Una mujer paseando a su mascota
El riesgo de las espigas para los perros en verano: cómo identificarlas y actuar a tiempo
La llegada del calor también trae consigo la aparición de las espigas, que pueden provocar molestias o problemas de salud indeseados en los animales
Con la llegada del buen tiempo y del verano, todos aquellos que tengan perro aprovecharán para realizar paseos diferentes a lo habitual. Y es que es muy común salir a hacer excursiones por parajes llenos de naturaleza junto a la mascota durante los días soleados. Sin embargo, es en este escenario cuando aparece un peligro silencioso.
En este sentido, la llegada del calor también trae consigo la aparición de las espigas, que pueden provocar molestias o problemas de salud indeseados en los animales. Este elemento se trata de la estructura alargada y puntiaguda que producen algunas gramíneas silvestres, y es muy común encontrarla en campos, parques y cunetas durante la primavera y el verano.

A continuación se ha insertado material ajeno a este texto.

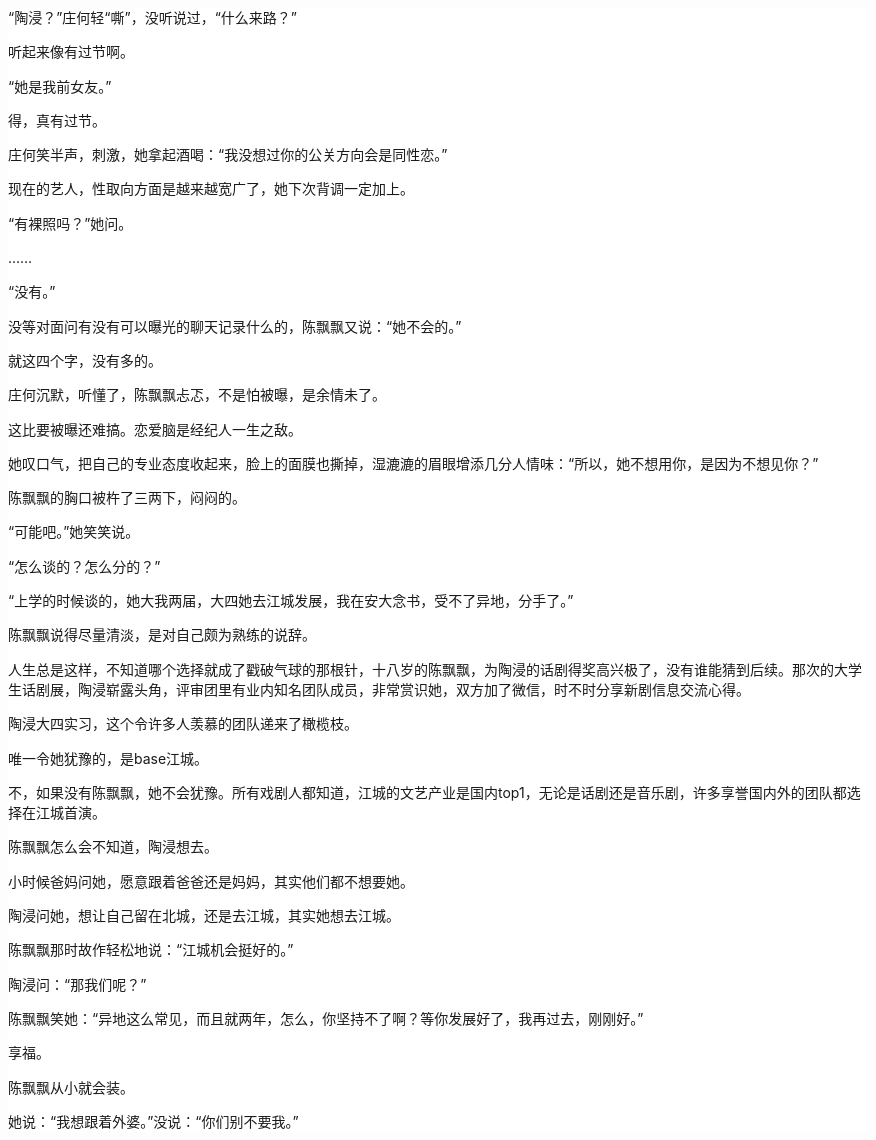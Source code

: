 “陶浸？”庄何轻“嘶”，没听说过，“什么来路？”

听起来像有过节啊。

“她是我前女友。”

得，真有过节。

庄何笑半声，刺激，她拿起酒喝：“我没想过你的公关方向会是同性恋。”

现在的艺人，性取向方面是越来越宽广了，她下次背调一定加上。

“有裸照吗？”她问。

……

“没有。”

没等对面问有没有可以曝光的聊天记录什么的，陈飘飘又说：“她不会的。”

就这四个字，没有多的。

庄何沉默，听懂了，陈飘飘忐忑，不是怕被曝，是余情未了。

这比要被曝还难搞。恋爱脑是经纪人一生之敌。

她叹口气，把自己的专业态度收起来，脸上的面膜也撕掉，湿漉漉的眉眼增添几分人情味：“所以，她不想用你，是因为不想见你？”

陈飘飘的胸口被杵了三两下，闷闷的。

“可能吧。”她笑笑说。

“怎么谈的？怎么分的？”

“上学的时候谈的，她大我两届，大四她去江城发展，我在安大念书，受不了异地，分手了。”

陈飘飘说得尽量清淡，是对自己颇为熟练的说辞。

人生总是这样，不知道哪个选择就成了戳破气球的那根针，十八岁的陈飘飘，为陶浸的话剧得奖高兴极了，没有谁能猜到后续。那次的大学生话剧展，陶浸崭露头角，评审团里有业内知名团队成员，非常赏识她，双方加了微信，时不时分享新剧信息交流心得。

陶浸大四实习，这个令许多人羡慕的团队递来了橄榄枝。

唯一令她犹豫的，是base江城。

不，如果没有陈飘飘，她不会犹豫。所有戏剧人都知道，江城的文艺产业是国内top1，无论是话剧还是音乐剧，许多享誉国内外的团队都选择在江城首演。

陈飘飘怎么会不知道，陶浸想去。

小时候爸妈问她，愿意跟着爸爸还是妈妈，其实他们都不想要她。

陶浸问她，想让自己留在北城，还是去江城，其实她想去江城。

陈飘飘那时故作轻松地说：“江城机会挺好的。”

陶浸问：“那我们呢？”

陈飘飘笑她：“异地这么常见，而且就两年，怎么，你坚持不了啊？等你发展好了，我再过去，刚刚好。”

享福。

陈飘飘从小就会装。

她说：“我想跟着外婆。”没说：“你们别不要我。”
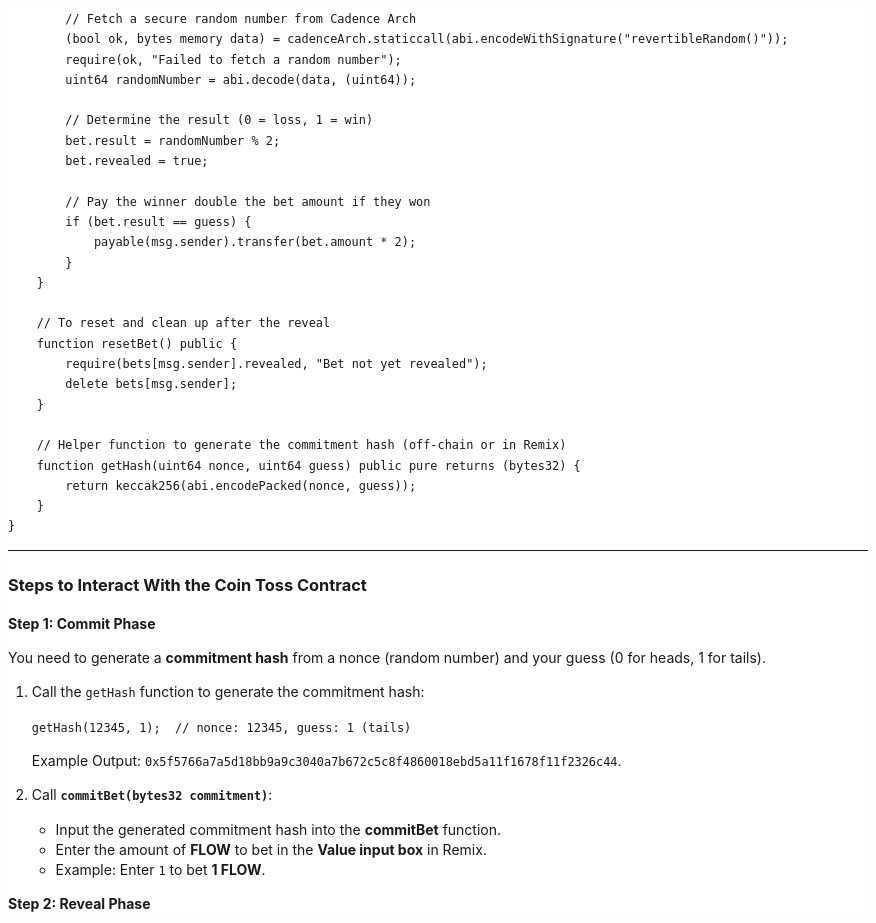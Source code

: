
 ```solidity
        // Fetch a secure random number from Cadence Arch
        (bool ok, bytes memory data) = cadenceArch.staticcall(abi.encodeWithSignature("revertibleRandom()"));
        require(ok, "Failed to fetch a random number");
        uint64 randomNumber = abi.decode(data, (uint64));

        // Determine the result (0 = loss, 1 = win)
        bet.result = randomNumber % 2;
        bet.revealed = true;

        // Pay the winner double the bet amount if they won
        if (bet.result == guess) {
            payable(msg.sender).transfer(bet.amount * 2);
        }
    }

    // To reset and clean up after the reveal
    function resetBet() public {
        require(bets[msg.sender].revealed, "Bet not yet revealed");
        delete bets[msg.sender];
    }

    // Helper function to generate the commitment hash (off-chain or in Remix)
    function getHash(uint64 nonce, uint64 guess) public pure returns (bytes32) {
        return keccak256(abi.encodePacked(nonce, guess));
    }
}

```

---

### **Steps to Interact With the Coin Toss Contract**

**Step 1: Commit Phase**

You need to generate a **commitment hash** from a nonce (random number) and your guess (0 for heads, 1 for tails).

1. Call the `getHash` function to generate the commitment hash:

   ```solidity
   getHash(12345, 1);  // nonce: 12345, guess: 1 (tails)
   ```

   Example Output: `0x5f5766a7a5d18bb9a9c3040a7b672c5c8f4860018ebd5a11f1678f11f2326c44`.

2. Call **`commitBet(bytes32 commitment)`**:
   - Input the generated commitment hash into the **commitBet** function.
   - Enter the amount of **FLOW** to bet in the **Value input box** in Remix.
   - Example: Enter `1` to bet **1 FLOW**.

**Step 2: Reveal Phase**
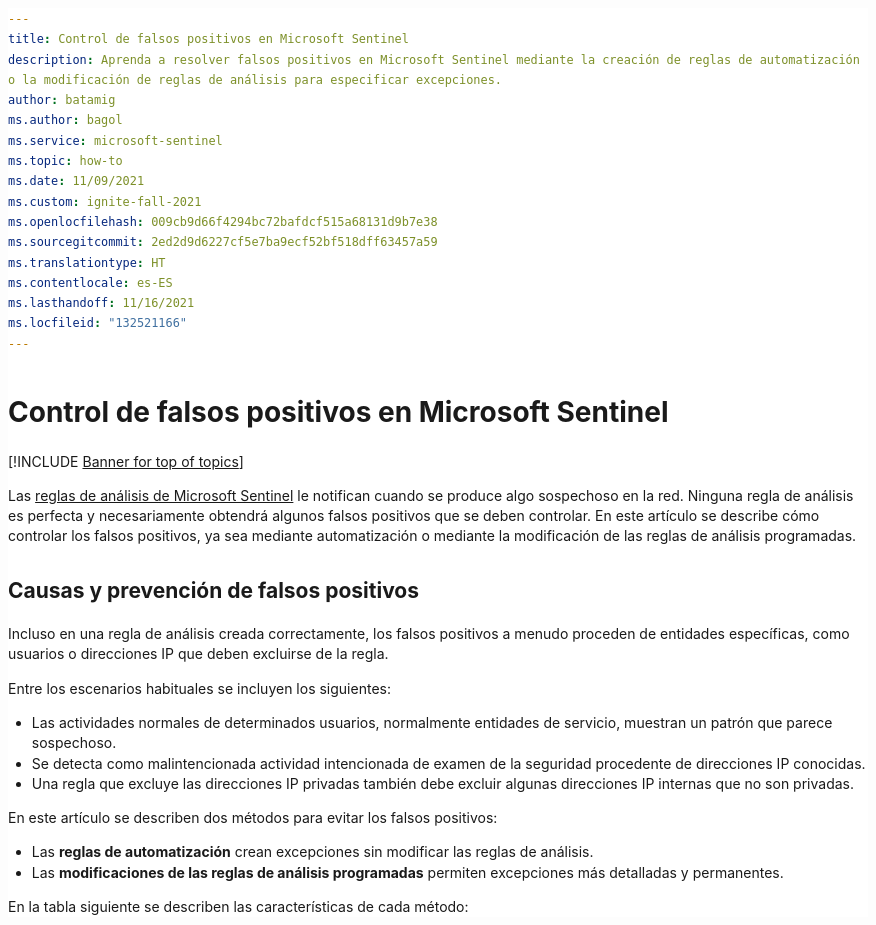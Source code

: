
 ```yaml
---
title: Control de falsos positivos en Microsoft Sentinel
description: Aprenda a resolver falsos positivos en Microsoft Sentinel mediante la creación de reglas de automatización o la modificación de reglas de análisis para especificar excepciones.
author: batamig
ms.author: bagol
ms.service: microsoft-sentinel
ms.topic: how-to
ms.date: 11/09/2021
ms.custom: ignite-fall-2021
ms.openlocfilehash: 009cb9d66f4294bc72bafdcf515a68131d9b7e38
ms.sourcegitcommit: 2ed2d9d6227cf5e7ba9ecf52bf518dff63457a59
ms.translationtype: HT
ms.contentlocale: es-ES
ms.lasthandoff: 11/16/2021
ms.locfileid: "132521166"
---
```

# <a name="handle-false-positives-in-microsoft-sentinel"></a>Control de falsos positivos en Microsoft Sentinel

[!INCLUDE [Banner for top of topics](./includes/banner.md)]

Las [reglas de análisis de Microsoft Sentinel](detect-threats-built-in.md) le notifican cuando se produce algo sospechoso en la red. Ninguna regla de análisis es perfecta y necesariamente obtendrá algunos falsos positivos que se deben controlar. En este artículo se describe cómo controlar los falsos positivos, ya sea mediante automatización o mediante la modificación de las reglas de análisis programadas.

## <a name="false-positive-causes-and-prevention"></a>Causas y prevención de falsos positivos

Incluso en una regla de análisis creada correctamente, los falsos positivos a menudo proceden de entidades específicas, como usuarios o direcciones IP que deben excluirse de la regla.

Entre los escenarios habituales se incluyen los siguientes:

- Las actividades normales de determinados usuarios, normalmente entidades de servicio, muestran un patrón que parece sospechoso.
- Se detecta como malintencionada actividad intencionada de examen de la seguridad procedente de direcciones IP conocidas.
- Una regla que excluye las direcciones IP privadas también debe excluir algunas direcciones IP internas que no son privadas.

En este artículo se describen dos métodos para evitar los falsos positivos:

- Las **reglas de automatización** crean excepciones sin modificar las reglas de análisis.
- Las **modificaciones de las reglas de análisis programadas** permiten excepciones más detalladas y permanentes.

En la tabla siguiente se describen las características de cada método:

No obstante, su forma afilada puede introducirse en el pelo de un animal o directamente clavarse en él. De esta forma, los perros son los animales más afectados, especialmente aquellos con pelo largo o que pasean por zonas de vegetación seca, y pueden introducirse en zonas sensibles como las almohadillas, las orejas, la nariz, los ojos, la cavidad torácica o el aparato urogenital.
¿Cuáles son los síntomas de que a tu perro se le ha clavado una espiga?
Es muy común ver al animal con inquietud general y rascándose frecuentemente cuanto tiene una espiga dentro de la oreja. Además, en el caso de que se le haya instaurado dentro del hocico, es habitual ver al perro estornudar de forma compulsiva. Si la espiga no se saca, la situación puede ir a mayores, llegando a darse casos de otitis, heridas e infecciones, lesiones oculares o incluso otros problemas que requieran intervenciones quirúrgicas.
De este modo, si se detecta alguno de esos síntomas, la mejor acción será acudir al veterinario para que resuelva el problema antes de que lleguen las complicaciones mayores. Además, también existen una serie de recomendaciones que aportan regularmente los expertos para no tener que llegar a situaciones críticas.
En este sentido, es aconsejable evitar las zonas con mayor cantidad de espigas durante las estaciones del año más calurosas. Asimismo, mantener el pelo del animal corto ayudará a evitar este que este sufra daños mayores. Por último, nunca está de más revisar el cuerpo del perro, de tal forma que se pueda comprobar regularmente que no haya otro tipo de peligros presentes, como garrapatas.